They call it one-hundred-percenting and list the games under that heading. They often brag about the effort that went into acquiring that distinction – especially when it is for a game that had difficult Achievements – often nearly impossible to unlock unless a gamer is willing to literally train up their skills to do it.

To these gamers there are no Achievements that are simply not worth the effort. But that is not what this post is about.

game on


This post is about the odd left-over Achievements that seem to linger in games that, by all rights, should have been unlocked ages ago.

These are not difficult to unlock Achievements mind you – they just never… Somehow… Ended up being unlocked.

If you examine the typical gamer’s Achievements you will find these – often a lot of them actually. I am just as guilty as most gamers in making lists of left-overs and devoting at least some time to completing them too.

Just the other day I found myself reviewing the whole left-overs situation for my own Achievements List on Xbox One, and without even actively seeking to, formed a plan to address the left-overs and get them out of the way and unlocked in less than 20 minutes a day! And yes, I do worry that I suffer from some form of OCD.

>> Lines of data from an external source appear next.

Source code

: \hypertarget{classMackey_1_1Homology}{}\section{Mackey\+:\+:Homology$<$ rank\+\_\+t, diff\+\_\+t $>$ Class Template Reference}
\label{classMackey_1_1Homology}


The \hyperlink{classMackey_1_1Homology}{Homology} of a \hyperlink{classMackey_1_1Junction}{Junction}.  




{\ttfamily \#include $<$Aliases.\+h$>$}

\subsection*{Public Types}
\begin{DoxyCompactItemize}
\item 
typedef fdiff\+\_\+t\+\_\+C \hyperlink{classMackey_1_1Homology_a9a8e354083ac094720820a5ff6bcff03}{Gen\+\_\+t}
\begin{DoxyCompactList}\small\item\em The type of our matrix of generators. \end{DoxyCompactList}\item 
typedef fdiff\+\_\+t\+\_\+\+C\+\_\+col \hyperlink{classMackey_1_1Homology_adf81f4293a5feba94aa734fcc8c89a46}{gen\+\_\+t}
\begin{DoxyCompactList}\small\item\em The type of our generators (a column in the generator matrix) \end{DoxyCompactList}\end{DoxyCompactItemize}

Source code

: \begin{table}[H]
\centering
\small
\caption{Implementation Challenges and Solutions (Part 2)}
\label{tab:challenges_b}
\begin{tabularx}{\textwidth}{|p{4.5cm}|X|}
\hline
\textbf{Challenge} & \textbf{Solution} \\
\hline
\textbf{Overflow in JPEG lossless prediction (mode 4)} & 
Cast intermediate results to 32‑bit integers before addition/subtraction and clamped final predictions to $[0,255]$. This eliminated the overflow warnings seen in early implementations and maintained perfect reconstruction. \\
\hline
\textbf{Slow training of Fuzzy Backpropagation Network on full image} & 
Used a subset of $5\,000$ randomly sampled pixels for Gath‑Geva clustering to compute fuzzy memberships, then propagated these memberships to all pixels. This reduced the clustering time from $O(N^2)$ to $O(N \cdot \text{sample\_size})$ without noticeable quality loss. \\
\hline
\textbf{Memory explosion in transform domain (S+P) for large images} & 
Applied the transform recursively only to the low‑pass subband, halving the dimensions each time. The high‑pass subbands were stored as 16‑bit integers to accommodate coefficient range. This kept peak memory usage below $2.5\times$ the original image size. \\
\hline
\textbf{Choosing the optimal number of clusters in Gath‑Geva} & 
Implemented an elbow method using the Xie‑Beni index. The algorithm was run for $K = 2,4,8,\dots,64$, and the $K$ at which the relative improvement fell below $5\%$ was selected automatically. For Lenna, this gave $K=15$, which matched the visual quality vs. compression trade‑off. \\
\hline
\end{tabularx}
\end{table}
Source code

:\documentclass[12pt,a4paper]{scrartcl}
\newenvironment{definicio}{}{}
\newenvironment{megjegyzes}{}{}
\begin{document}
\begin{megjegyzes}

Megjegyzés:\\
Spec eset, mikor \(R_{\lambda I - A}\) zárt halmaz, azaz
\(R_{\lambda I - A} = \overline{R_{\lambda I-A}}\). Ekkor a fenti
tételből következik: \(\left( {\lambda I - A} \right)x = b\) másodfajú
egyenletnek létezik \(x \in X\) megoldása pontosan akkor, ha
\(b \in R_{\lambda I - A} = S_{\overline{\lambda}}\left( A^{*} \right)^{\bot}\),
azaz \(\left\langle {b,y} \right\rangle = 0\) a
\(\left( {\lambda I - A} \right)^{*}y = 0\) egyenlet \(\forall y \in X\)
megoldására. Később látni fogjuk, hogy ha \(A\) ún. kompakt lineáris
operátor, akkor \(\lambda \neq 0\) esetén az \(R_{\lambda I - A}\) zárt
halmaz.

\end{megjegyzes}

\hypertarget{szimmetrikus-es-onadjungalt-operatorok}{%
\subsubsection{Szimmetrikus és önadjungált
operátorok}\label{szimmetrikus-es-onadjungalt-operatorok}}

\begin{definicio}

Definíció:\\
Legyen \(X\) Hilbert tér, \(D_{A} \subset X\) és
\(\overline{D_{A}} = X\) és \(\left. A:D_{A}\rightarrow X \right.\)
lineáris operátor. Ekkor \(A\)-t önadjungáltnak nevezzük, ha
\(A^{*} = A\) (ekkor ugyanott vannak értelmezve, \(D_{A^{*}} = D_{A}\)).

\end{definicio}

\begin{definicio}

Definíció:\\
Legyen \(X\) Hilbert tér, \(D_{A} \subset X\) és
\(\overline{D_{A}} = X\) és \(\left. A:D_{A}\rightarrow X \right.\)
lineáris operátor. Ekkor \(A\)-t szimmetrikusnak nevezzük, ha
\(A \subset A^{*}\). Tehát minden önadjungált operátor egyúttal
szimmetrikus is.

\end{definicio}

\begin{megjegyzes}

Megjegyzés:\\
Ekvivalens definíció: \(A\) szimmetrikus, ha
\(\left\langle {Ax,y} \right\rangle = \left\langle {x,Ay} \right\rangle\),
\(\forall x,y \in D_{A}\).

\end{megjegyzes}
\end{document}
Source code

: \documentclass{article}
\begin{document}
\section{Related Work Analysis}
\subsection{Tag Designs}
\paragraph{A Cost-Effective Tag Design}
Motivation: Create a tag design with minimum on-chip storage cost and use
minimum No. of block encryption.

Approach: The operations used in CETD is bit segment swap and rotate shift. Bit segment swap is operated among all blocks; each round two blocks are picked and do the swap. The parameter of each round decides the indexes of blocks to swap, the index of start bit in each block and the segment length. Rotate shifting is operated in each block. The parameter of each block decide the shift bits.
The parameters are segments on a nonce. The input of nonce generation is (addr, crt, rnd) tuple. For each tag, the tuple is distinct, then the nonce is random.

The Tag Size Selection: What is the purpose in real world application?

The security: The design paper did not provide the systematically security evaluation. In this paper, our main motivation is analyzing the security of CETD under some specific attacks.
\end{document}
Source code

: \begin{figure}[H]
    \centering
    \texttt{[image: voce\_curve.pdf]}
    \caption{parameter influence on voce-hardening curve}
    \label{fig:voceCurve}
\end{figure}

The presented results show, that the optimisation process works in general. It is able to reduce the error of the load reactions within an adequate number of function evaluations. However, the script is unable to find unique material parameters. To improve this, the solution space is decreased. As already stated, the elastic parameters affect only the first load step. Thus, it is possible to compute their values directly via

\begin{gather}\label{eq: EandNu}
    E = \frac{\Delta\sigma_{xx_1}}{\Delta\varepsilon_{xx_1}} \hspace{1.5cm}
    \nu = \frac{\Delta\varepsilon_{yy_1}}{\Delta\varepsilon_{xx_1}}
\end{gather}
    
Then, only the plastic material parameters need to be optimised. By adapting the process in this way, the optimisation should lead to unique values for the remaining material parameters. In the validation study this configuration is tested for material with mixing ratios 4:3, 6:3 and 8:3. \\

Before I knew it, I had assessed the situation and created my list of left-overs to be consumed – of which the sampling below is just that – a sample:

  • Angry Birds Star Wars – Block Buster (15g) Smash 25 blocks with a single flight of Boba.
  • Angry Birds Star Wars – Probe Gatherer (15g) Find five Droid Levels.
  • Assassins Creed IV – Devil of the Caribbean (40g) Defeat all 4 Legendary Ships.
  • Assassins Creed IV – Sharing is Caring (10g) Share each type of discovery with friends once.
  • Dead Island – Death Incarnate (50g) Survive Wage 30.
  • Dead Island – There and back again (30g) Explore the entire island.
  • Fallout 4 – Benevolent Leader – 20g) Reach Max Happiness in a Large Settlement.
  • Fallout 4 – Docile (15g) Have 5 Tamed Creatures in a Settlement.
  • Far Cry Primal – Gotcha (10g) Eliminate 10 enemies using hunting traps.
  • Far Cry Primal – Inflammable (10g) Eliminate 50 enemies with fire.
  • Forza 5 – P1 vs Nordschleife (20g) Finish P1 vs Nordschleife Rivals event w. lap time of 7:15.
  • Forza 5 – Sidewinder (20g) Earn 20 Perfect Drift Scores.
  • Forza 6 – Cashing In (20g) Earn 50K cr from the community using your Design.
  • Forza 6 – Making a Name (20g) Earn 50K cr from the community using your Tune.
  • Forza Horizon – Covered in Mud and Glory (20g) Win a Horizon Rally.
  • Forza Horizon – Stuntman (25g) Complete every Horizon Outpost PR Stunt.
  • Forza Horizon 2 – Horizon Enthusiast (25g) Complete 100 Championships.
  • Forza Horizon 2 – Well Traveled (30g) Complete 25 Online Road Trips.
  • Halo 5 – Gravelord (40g) Find and claim all Skulls.
  • Halo 5 – Warlord (20g) Win a match on all three original Warzone maps.
  • Halo MCC – Big Time Gamer (10g) Complete 400 missions or multiplayer games.
  • Halo MCC – Oh, These Baubles? (10g) Collect 6,000 campaign or playlist medals.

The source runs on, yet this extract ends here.